Au moment où un accord est intervenu au Conseil de Sécurité afin de faire cesser les combats et rechercher un règlement politique "durable", on est en droit de se demander s'il n'est pas trop tard pour modifier l'inéluctable cours de l'Histoire au Proche-Orient.
Ces cinquante dernières années n'y ont été en effet qu'une suite d’affrontements, de guerres ouvertes ou larvées qui rappellent étrangement la Pharsale de Lucain[1]: " Des guerres plus que civiles, l'apparence du droit donné au crime lui même, le crime se revêtant du droit, toutes les forces mélangées du monde s'affrontant dans un commun désastre."
Rien ne semble pouvoir briser cet enchaînement implacable, chacun voyant dans l'autre l'ennemi à détruire, chacun étant le terroriste de l’autre, qualifié d'islamiste intégriste ou d'Etat terroriste.

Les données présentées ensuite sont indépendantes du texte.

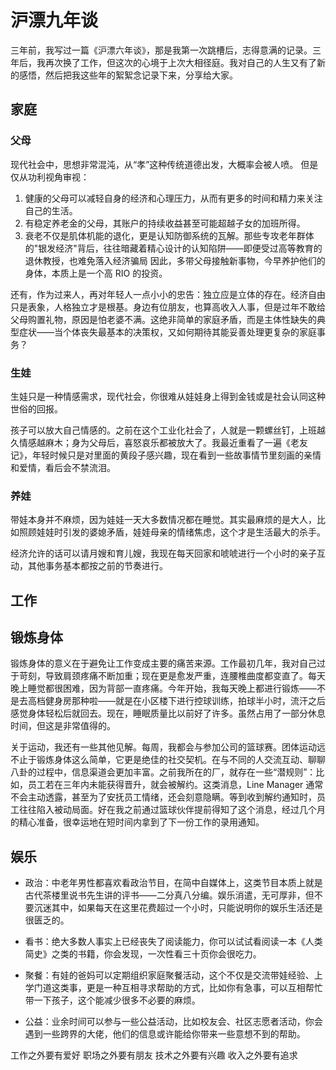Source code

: # 沪漂九年谈

三年前，我写过一篇《沪漂六年谈》，那是我第一次跳槽后，志得意满的记录。三年后，我再次换了工作，但这次的心境于上次大相径庭。我对自己的人生又有了新的感悟，然后把我这些年的絮絮念记录下来，分享给大家。

## 家庭



### 父母

现代社会中，思想非常混沌，从“孝”这种传统道德出发，大概率会被人喷。
但是仅从功利视角审视：

1. 健康的父母可以减轻自身的经济和心理压力，从而有更多的时间和精力来关注自己的生活。
2. 有稳定养老金的父母，其账户的持续收益甚至可能超越子女的加班所得。
3. 衰老不仅是肌体机能的退化，更是认知防御系统的瓦解。那些专攻老年群体的"银发经济"背后，往往暗藏着精心设计的认知陷阱——即便受过高等教育的退休教授，也难免落入经济骗局
因此，多带父母接触新事物，今早养护他们的身体，本质上是一个高 RIO 的投资。


还有，作为过来人，再对年轻人一点小小的忠告：独立应是立体的存在。经济自由只是表象，人格独立才是根基。身边有位朋友，也算高收入人事，但是过年不敢给父母购置礼物，原因是怕老婆不满。这绝非简单的家庭矛盾，而是主体性缺失的典型症状——当个体丧失最基本的决策权，又如何期待其能妥善处理更复杂的家庭事务？

### 生娃

生娃只是一种情感需求，现代社会，你很难从娃娃身上得到金钱或是社会认同这种世俗的回报。

孩子可以放大自己情感的。之前在这个工业化社会了，人就是一颗螺丝钉，上班越久情感越麻木；身为父母后，喜怒哀乐都被放大了。我最近重看了一遍《老友记》，年轻时候只是对里面的黄段子感兴趣，现在看到一些故事情节里刻画的亲情和爱情，看后会不禁流泪。

### 养娃

带娃本身并不麻烦，因为娃娃一天大多数情况都在睡觉。其实最麻烦的是大人，比如照顾娃娃时引发的婆媳矛盾，娃娃母亲的情绪焦虑，这个才是生活最大的杀手。

经济允许的话可以请月嫂和育儿嫂，我现在每天回家和唬唬进行一个小时的亲子互动，其他事务基本都按之前的节奏进行。

## 工作


## 锻炼身体

锻炼身体的意义在于避免让工作变成主要的痛苦来源。工作最初几年，我对自己过于苛刻，导致肩颈疼痛不断加重；现在更是愈发严重，连腰椎曲度都变直了。每天晚上睡觉都很困难，因为背部一直疼痛。今年开始，我每天晚上都进行锻炼——不是去高档健身房那种啦——就是在小区楼下进行控球训练，拍球半小时，流汗之后感觉身体轻松后就回去。现在，睡眠质量比以前好了许多。虽然占用了一部分休息时间，但这是非常值得的。

关于运动，我还有一些其他见解。每周，我都会与参加公司的篮球赛。团体运动远不止于锻炼身体这么简单，它更是绝佳的社交契机。在与不同的人交流互动、聊聊八卦的过程中，信息渠道会更加丰富。之前我所在的厂，就存在一些“潜规则”：比如，员工若在三年内未能获得晋升，就会被解约。这类消息，Line Manager 通常不会主动透露，甚至为了安抚员工情绪，还会刻意隐瞒。等到收到解约通知时，员工往往陷入被动局面。好在我之前通过篮球伙伴提前得知了这个消息，经过几个月的精心准备，很幸运地在短时间内拿到了下一份工作的录用通知。

## 娱乐

* 政治：中老年男性都喜欢看政治节目，在简中自媒体上，这类节目本质上就是古代茶楼里说书先生讲的评书——二分真八分编。娱乐消遣，无可厚非，但不要沉迷其中，如果每天在这里花费超过一个小时，只能说明你的娱乐生活还是很匮乏的。
* 看书：绝大多数人事实上已经丧失了阅读能力，你可以试试看阅读一本《人类简史》之类的书籍，你会发现，一次性看三十页你会很吃力。

* 聚餐：有娃的爸妈可以定期组织家庭聚餐活动，这个不仅是交流带娃经验、上学门道这类事，更是一种互相寻求帮助的方式，比如你有急事，可以互相帮忙带一下孩子，这个能减少很多不必要的麻烦。
* 公益：业余时间可以参与一些公益活动，比如校友会、社区志愿者活动，你会遇到一些跨界的大佬，他们的信息或许能给你带来一些意想不到的帮助。

工作之外要有爱好
职场之外要有朋友
技术之外要有兴趣
收入之外要有追求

La notion d'agresseur agressé perd toute pertinence, tant il est vrai qu'il existe des deux cotés une protohistoire qui justifie aux yeux de chaque partie l'utilisation de la force pour effectuer des représailles !
Certes, il y eut des moments d'intenses espoirs, engendrés par les accords de Camp David (1978) ou d'Oslo (1993), qui ont semblé pouvoir conjurer le sort et arrêter la machine infernale, mais aujourd'hui, après l'Intifada et un mois de guerre, tout semble irrémédiablement consommé. Cette nouvelle guerre entre Juifs et Arabes a fait prendre à ce conflit une toute nouvelle dimension dont il n'est pas certain que Tel Aviv et Washington en aient appréhendé toutes les conséquences.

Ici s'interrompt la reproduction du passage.